Deep Extended Hazard Models for Survival Analysis

Part of Advances in Neural Information Processing Systems 34 (NeurIPS 2021)

Bibtex Paper Reviews And Public Comment » Supplemental

Authors

Qixian Zhong, Jonas W. Mueller, Jane-Ling Wang

Abstract

Unlike standard prediction tasks, survival analysis requires modeling right censored data, which must be treated with care. While deep neural networks excel in traditional supervised learning, it remains unclear how to best utilize these models in survival analysis. A key question asks which data-generating assumptions of traditional survival models should be retained and which should be made more flexible via the function-approximating capabilities of neural networks.

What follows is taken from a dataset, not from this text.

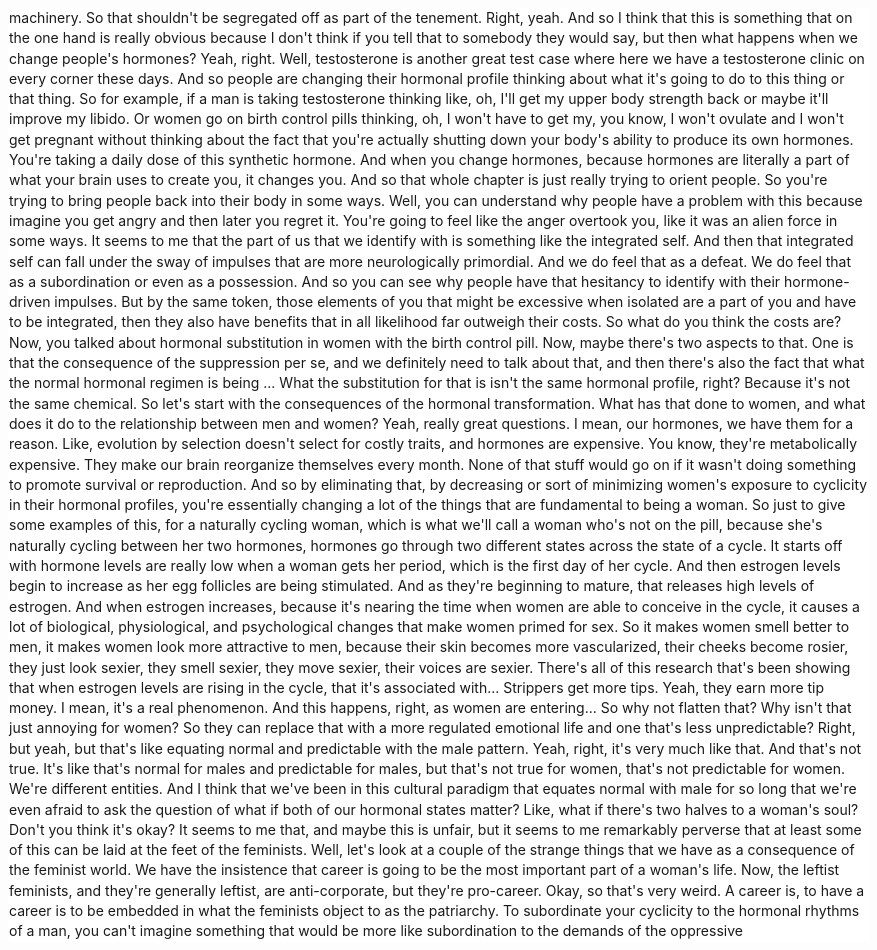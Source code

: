 machinery. So that shouldn't be segregated off as part of the tenement. Right, yeah. And so I think that this is something that on the one hand is really obvious because I don't think if you tell that to somebody they would say, but then what happens when we change people's hormones? Yeah, right. Well, testosterone is another great test case where here we have a testosterone clinic on every corner these days. And so people are changing their hormonal profile thinking about what it's going to do to this thing or that thing. So for example, if a man is taking testosterone thinking like, oh, I'll get my upper body strength back or maybe it'll improve my libido. Or women go on birth control pills thinking, oh, I won't have to get my, you know, I won't ovulate and I won't get pregnant without thinking about the fact that you're actually shutting down your body's ability to produce its own hormones. You're taking a daily dose of this synthetic hormone. And when you change hormones, because hormones are literally a part of what your brain uses to create you, it changes you. And so that whole chapter is just really trying to orient people. So you're trying to bring people back into their body in some ways. Well, you can understand why people have a problem with this because imagine you get angry and then later you regret it. You're going to feel like the anger overtook you, like it was an alien force in some ways. It seems to me that the part of us that we identify with is something like the integrated self. And then that integrated self can fall under the sway of impulses that are more neurologically primordial. And we do feel that as a defeat. We do feel that as a subordination or even as a possession. And so you can see why people have that hesitancy to identify with their hormone-driven impulses. But by the same token, those elements of you that might be excessive when isolated are a part of you and have to be integrated, then they also have benefits that in all likelihood far outweigh their costs. So what do you think the costs are? Now, you talked about hormonal substitution in women with the birth control pill. Now, maybe there's two aspects to that. One is that the consequence of the suppression per se, and we definitely need to talk about that, and then there's also the fact that what the normal hormonal regimen is being ... What the substitution for that is isn't the same hormonal profile, right? Because it's not the same chemical. So let's start with the consequences of the hormonal transformation. What has that done to women, and what does it do to the relationship between men and women? Yeah, really great questions. I mean, our hormones, we have them for a reason. Like, evolution by selection doesn't select for costly traits, and hormones are expensive. You know, they're metabolically expensive. They make our brain reorganize themselves every month. None of that stuff would go on if it wasn't doing something to promote survival or reproduction. And so by eliminating that, by decreasing or sort of minimizing women's exposure to cyclicity in their hormonal profiles, you're essentially changing a lot of the things that are fundamental to being a woman. So just to give some examples of this, for a naturally cycling woman, which is what we'll call a woman who's not on the pill, because she's naturally cycling between her two hormones, hormones go through two different states across the state of a cycle. It starts off with hormone levels are really low when a woman gets her period, which is the first day of her cycle. And then estrogen levels begin to increase as her egg follicles are being stimulated. And as they're beginning to mature, that releases high levels of estrogen. And when estrogen increases, because it's nearing the time when women are able to conceive in the cycle, it causes a lot of biological, physiological, and psychological changes that make women primed for sex. So it makes women smell better to men, it makes women look more attractive to men, because their skin becomes more vascularized, their cheeks become rosier, they just look sexier, they smell sexier, they move sexier, their voices are sexier. There's all of this research that's been showing that when estrogen levels are rising in the cycle, that it's associated with... Strippers get more tips. Yeah, they earn more tip money. I mean, it's a real phenomenon. And this happens, right, as women are entering... So why not flatten that? Why isn't that just annoying for women? So they can replace that with a more regulated emotional life and one that's less unpredictable? Right, but yeah, but that's like equating normal and predictable with the male pattern. Yeah, right, it's very much like that. And that's not true. It's like that's normal for males and predictable for males, but that's not true for women, that's not predictable for women. We're different entities. And I think that we've been in this cultural paradigm that equates normal with male for so long that we're even afraid to ask the question of what if both of our hormonal states matter? Like, what if there's two halves to a woman's soul? Don't you think it's okay? It seems to me that, and maybe this is unfair, but it seems to me remarkably perverse that at least some of this can be laid at the feet of the feminists. Well, let's look at a couple of the strange things that we have as a consequence of the feminist world. We have the insistence that career is going to be the most important part of a woman's life. Now, the leftist feminists, and they're generally leftist, are anti-corporate, but they're pro-career. Okay, so that's very weird. A career is, to have a career is to be embedded in what the feminists object to as the patriarchy. To subordinate your cyclicity to the hormonal rhythms of a man, you can't imagine something that would be more like subordination to the demands of the oppressive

Rather than estimating the survival function targeted by most existing methods, we introduce a Deep Extended Hazard (DeepEH) model to provide a flexible and general framework for deep survival analysis. The extended hazard model includes the conventional Cox proportional hazards and accelerated failure time models as special cases, so DeepEH subsumes the popular Deep Cox proportional hazard (DeepSurv) and Deep Accelerated Failure Time (DeepAFT) models. We additionally provide theoretical support for the proposed DeepEH model by establishing consistency and convergence rate of the survival function estimator, which underscore the attractive feature that deep learning is able to detect low-dimensional structure of data in high-dimensional space. Numerical experiments also provide evidence that the proposed methods outperform existing statistical and deep learning approaches to survival analysis.